The pen maker, a division of product giant Newell Rubbermaid, is moving its headquarters to the metro area by the end of the year and bringing with it more than 60 jobs, Newell is expected to announce Tuesday.
Sharpie will be the fifth Newell brand to move to metro Atlanta since Newell built its new 14-floor corporate base in Sandy Springs in 2008. Newell moved Calphalon, Levolor, Dymo and Graco to its headquarters between 2008 and 2010.
The news comes amid a summer uptick in the jobless rate in metro Atlanta and Georgia. The metro rate jumped to 8.9 percent in June while the state rate was 8.8 percent in July.
It also follows layoffs at Newell last year and the sale earlier this month of a portion of the company’s hardware business, including paint products maker Shur-line.
“What we’re doing is bringing all our consumer facing brands together in Atlanta, all the marketing activities associated with any of our consumer facing brands,” Michael Polk, Newell’s president and chief executive officer, said. “So (that includes) our writing business, our consumer products business which includes Rubbermaid, Goody and Calphalon.”
Mercer University economist Roger Tutterow said the number of jobs involved is modest but that the company’s overall growth here has been strong.
“Anything that further enforces their presence here in Atlanta is good news,” he said.

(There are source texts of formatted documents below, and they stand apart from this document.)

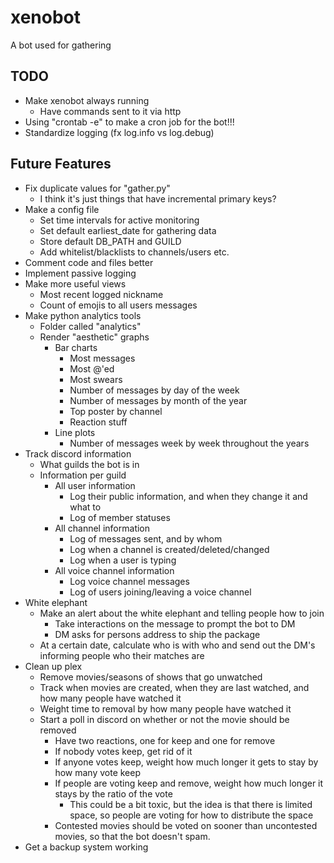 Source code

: # xenobot

A bot used for gathering 

## TODO
- Make xenobot always running
  - Have commands sent to it via http
- Using "crontab -e" to make a cron job for the bot!!!
- Standardize logging (fx log.info vs log.debug) 

## Future Features
- Fix duplicate values for "gather.py"
  - I think it's just things that have incremental primary keys?
- Make a config file
  - Set time intervals for active monitoring
  - Set default earliest\_date for gathering data
  - Store default DB\_PATH and GUILD
  - Add whitelist/blacklists to channels/users etc.
- Comment code and files better
- Implement passive logging
- Make more useful views
  - Most recent logged nickname
  - Count of emojis to all users messages
- Make python analytics tools
  - Folder called "analytics"
  - Render "aesthetic" graphs
    - Bar charts
      - Most messages
      - Most @'ed
      - Most swears
      - Number of messages by day of the week
      - Number of messages by month of the year
      - Top poster by channel
      - Reaction stuff
    - Line plots
      - Number of messages week by week throughout the years
- Track discord information
  - What guilds the bot is in
  - Information per guild
    - All user information
      - Log their public information, and when they change it and what to
      - Log of member statuses
    - All channel information
      - Log of messages sent, and by whom
      - Log when a channel is created/deleted/changed
      - Log when a user is typing
    - All voice channel information
      - Log voice channel messages
      - Log of users joining/leaving a voice channel
- White elephant
  - Make an alert about the white elephant and telling people how to join
    - Take interactions on the message to prompt the bot to DM
    - DM asks for persons address to ship the package
  - At a certain date, calculate who is with who and send out the DM's informing people who their matches are
- Clean up plex
  - Remove movies/seasons of shows that go unwatched
  - Track when movies are created, when they are last watched, and how many people have watched it
  - Weight time to removal by how many people have watched it
  - Start a poll in discord on whether or not the movie should be removed
    - Have two reactions, one for keep and one for remove
    - If nobody votes keep, get rid of it
    - If anyone votes keep, weight how much longer it gets to stay by how many vote keep
    - If people are voting keep and remove, weight how much longer it stays by the ratio of the vote
      - This could be a bit toxic, but the idea is that there is limited space, so people are voting for how to distribute the space
    - Contested movies should be voted on sooner than uncontested movies, so that the bot doesn't spam.
- Get a backup system working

Newell has received hundreds of thousands of dollars in incentives from Georgia’s Regional Economic Business Assistance program or REBA, which is designed to help lure jobs to the state. The company promised to create more than 300 jobs, but tripled that amount and now says it has more than 1,000 employees here.
Newell spokeswoman Connie Bryant said the company received no incentives in the Sharpie move.
Sharpie is moving from Oak Brook, Ill., and will offer current employees a post in Atlanta or a severance package, Bryant said. About 180 employees will remain in an Oak Brook office working on writing brands including Paper Mate, Sharpie and Expo.
Polk said the Sharpie brand has strong potential both domestically and internationally. The company sees a base of untapped customers in Latin America and Asia and expects the recent introduction of metallic and neon markers to give fans more reasons to add to their collections.
Moving the brand to Atlanta allows the company to work more cohesively to drive those sales, he said.
“It’s much easier to have all of your marketers in one place,” he said. “It makes sense to have that core of our company based in our corporate headquarters so we can create a community of practice.”